Exercise description -
The answer is the data repeated in full, with no pictures included.

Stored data
+++
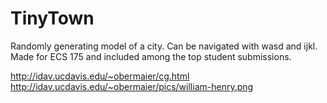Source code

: TinyTown
========

Randomly generating model of a city. Can be navigated with wasd and ijkl. 
Made for ECS 175 and included among the top student submissions.

http://idav.ucdavis.edu/~obermaier/cg.html
http://idav.ucdavis.edu/~obermaier/pics/william-henry.png
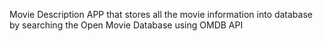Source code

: Movie Description APP that stores all the movie information into database by searching the Open Movie Database using OMDB API
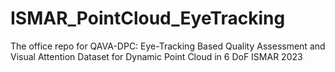 # ISMAR_PointCloud_EyeTracking
The office repo for QAVA-DPC: Eye-Tracking Based Quality Assessment and Visual Attention Dataset for Dynamic Point Cloud in 6 DoF ISMAR 2023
+++
Written answer -
Source code

: TinyTown
========

Randomly generating model of a city. Can be navigated with wasd and ijkl. 
Made for ECS 175 and included among the top student submissions.

http://idav.ucdavis.edu/~obermaier/cg.html
http://idav.ucdavis.edu/~obermaier/pics/william-henry.png
Source code

: Movie Description APP that stores all the movie information into database by searching the Open Movie Database using OMDB API
 # ISMAR_PointCloud_EyeTracking
The office repo for QAVA-DPC: Eye-Tracking Based Quality Assessment and Visual Attention Dataset for Dynamic Point Cloud in 6 DoF ISMAR 2023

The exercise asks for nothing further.